* **WORK TO BE COMPLETED**: Return every line below in which "summary" appears.

★ ★ ★ ★

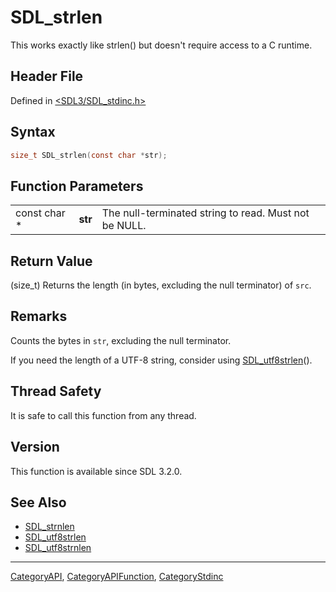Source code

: # SDL_strlen

This works exactly like strlen() but doesn't require access to a C runtime.

## Header File

Defined in [<SDL3/SDL_stdinc.h>](https://github.com/libsdl-org/SDL/blob/main/include/SDL3/SDL_stdinc.h)

## Syntax

```c
size_t SDL_strlen(const char *str);
```

## Function Parameters

|              |         |                                                       |
| ------------ | ------- | ----------------------------------------------------- |
| const char * | **str** | The null-terminated string to read. Must not be NULL. |

## Return Value

(size_t) Returns the length (in bytes, excluding the null terminator) of
`src`.

## Remarks

Counts the bytes in `str`, excluding the null terminator.

If you need the length of a UTF-8 string, consider using
[SDL_utf8strlen](SDL_utf8strlen)().

## Thread Safety

It is safe to call this function from any thread.

## Version

This function is available since SDL 3.2.0.

## See Also

- [SDL_strnlen](SDL_strnlen)
- [SDL_utf8strlen](SDL_utf8strlen)
- [SDL_utf8strnlen](SDL_utf8strnlen)

----
[CategoryAPI](CategoryAPI), [CategoryAPIFunction](CategoryAPIFunction), [CategoryStdinc](CategoryStdinc)

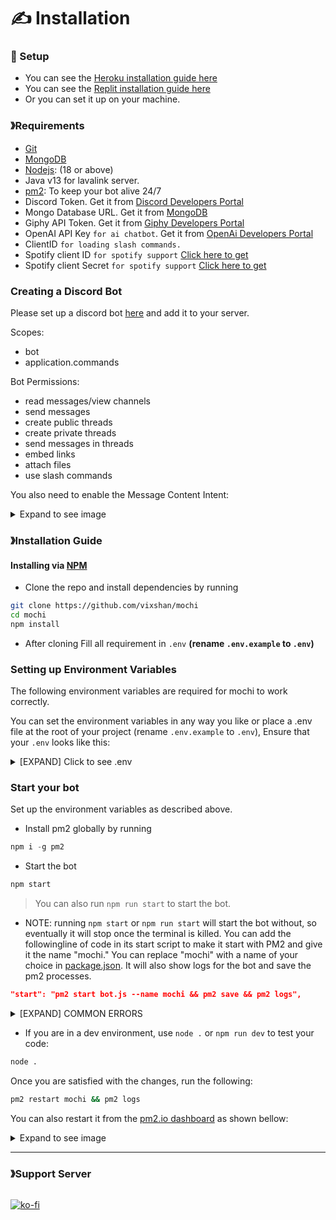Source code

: # ✍ Installation

### 🚀 Setup

* You can see the [Heroku installation guide here](deploy-to-heroku.md)
* You can see the [Replit installation guide here](replit.md)
* Or you can set it up on your machine.

### <img src="https://cdn.discordapp.com/emojis/1009754836314628146.gif" alt="" data-size="line">》Requirements

* [Git](https://git-scm.com/downloads)
* [MongoDB](https://www.mongodb.com)
* [Nodejs](https://nodejs.org/en/): (18 or above)
* Java v13 for lavalink server.
* [pm2](https://pm2.io/docs/runtime/guide/installation/): To keep your bot alive 24/7
* Discord Token. Get it from [Discord Developers Portal](https://discord.com/developers/applications)
* Mongo Database URL. Get it from [MongoDB](https://cloud.mongodb.com/v2/635277bf9f5c7b5620db28a4#clusters)
* Giphy API Token. Get it from [Giphy Developers Portal](https://developers.giphy.com/)
* OpenAI API Key `for ai chatbot`. Get it from [OpenAi Developers Portal](https://beta.openai.com/account/api-keys)
* ClientID `for loading slash commands.`
* Spotify client ID `for spotify support` [Click here to get](https://developer.spotify.com/dashboard/login)
* Spotify client Secret `for spotify support` [Click here to get](https://developer.spotify.com/dashboard/login)

### Creating a Discord Bot

Please set up a discord bot [here](https://discord.com/developers/applications/) and add it to your server.

Scopes:

* bot
* application.commands

Bot Permissions:

* read messages/view channels
* send messages
* create public threads
* create private threads
* send messages in threads
* embed links
* attach files
* use slash commands

You also need to enable the Message Content Intent:

<details>

<summary>Expand to see image</summary>

<img src="https://user-images.githubusercontent.com/108406948/210853245-31728f5a-3017-4a26-9caa-0541b6fe1aae.png" alt="image" data-size="original">

</details>

### 》Installation Guide

#### Installing via [NPM](https://www.npmjs.com/)

* Clone the repo and install dependencies by running

```bash
git clone https://github.com/vixshan/mochi
cd mochi
npm install
```

* After cloning Fill all requirement in `.env` **(rename `.env.example` to `.env`)**

### Setting up Environment Variables

The following environment variables are required for mochi to work correctly.

You can set the environment variables in any way you like or place a .env file at the root of your project (rename `.env.example` to `.env`), Ensure that your `.env` looks like this:

<details>

<summary>[EXPAND] Click to see .env</summary>

```bash
# Bot Token [Required]
BOT_TOKEN=

# Mongo Database Connection String [Required]
MONGO_CONNECTION=

# Webhooks [Optional]
ERROR_LOGS=
JOIN_LEAVE_LOGS=
FEEDBACK_URL=

# Dashboard [Required for dashboard]
BOT_SECRET=
SESSION_PASSWORD=

# Required for Weather Command (https://weatherstack.com)
WEATHERSTACK_KEY=

# Required for image commands (https://strangeapi.fun/docs)
STRANGE_API_KEY=

# SPOTFIY [Required for Spotify Support]
SPOTIFY_CLIENT_ID=
SPOTIFY_CLIENT_SECRET=

# Required for OpenAI (https://beta.openai.com/)
OPENAI=


```

MongoDB:

* MONGODB\_CONNECTION: The MongoDB connection string.
  * Should look something like this: mongodb+srv://:..mongodb.net/?retryWrites=true\&w=majority

Bot Token:

* BOT\_TOKEN: The Discord bot token
  * You can get it from your [Discord Dev Portal](https://discord.com/developers/applications) by selecting your app and then selecting "Bot."

Discord Server Details:

* ERROR\_LOGS: (Optional) The webhook for error log messages
* JOIN\_LEAVE\_LOGS: (Optional) The webhook for join/leave log messages

Extras:

* WEATHERSTACK\_KEY: (Optional) The API key for weatherstack.com
* STRANGE\_API\_KEY: (Optional) The API key for strangeapi.fun
* SPOTIFY\_CLIENT\_ID: (Optional) The client ID for Spotify
* SPOTIFY\_CLIENT\_SECRET: (Optional) The client secret for Spotify
* OPENAI: (Optional) The API key for OpenAI

</details>

### Start your bot

Set up the environment variables as described above.

* Install pm2 globally by running

```js
npm i -g pm2
```

* Start the bot

```bash
npm start
```

> You can also run `npm run start` to start the bot.

* NOTE: running `npm start` or `npm run start` will start the bot without, so eventually it will stop once the terminal is killed. You can add the followingline of code in its start script to make it start with PM2 and give it the name "mochi." You can replace "mochi" with a name of your choice in [package.json](../package.json). It will also show logs for the bot and save the pm2 processes.

```json
"start": "pm2 start bot.js --name mochi && pm2 save && pm2 logs",
```

<details>

<summary>[EXPAND] COMMON ERRORS</summary>

```bash
[PM2][ERROR] Script already launched, add -f option to force re-execution
```

It means that the bot is already running. You can restart it by running:

```
pm2 restart mochi
```

</details>

* If you are in a dev environment, use `node .` or `npm run dev` to test your code:

```bash
node .
```

Once you are satisfied with the changes, run the following:

```bash
pm2 restart mochi && pm2 logs
```

You can also restart it from the [pm2.io dashboard](https://pm2.io/) as shown bellow:

<details>

<summary>Expand to see image</summary>

<img src="https://cdn.discordapp.com/attachments/1072834906742345808/1076183450417123358/image.png" alt="" data-size="original">

</details>

***

### <img src="https://cdn.discordapp.com/emojis/1036083490292244493.png" alt="" data-size="line">》Support Server

<figure><img src="https://invidget.switchblade.xyz/uMgS9evnmv" alt=""><figcaption></figcaption></figure>

[![ko-fi](https://ko-fi.com/img/githubbutton\_sm.svg)](https://ko-fi.com/vikshan)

★ ★ ★ ★

* **TASK OUTPUT**:
<summary>Expand to see image</summary>
<summary>[EXPAND] Click to see .env</summary>
<summary>[EXPAND] COMMON ERRORS</summary>
<summary>Expand to see image</summary>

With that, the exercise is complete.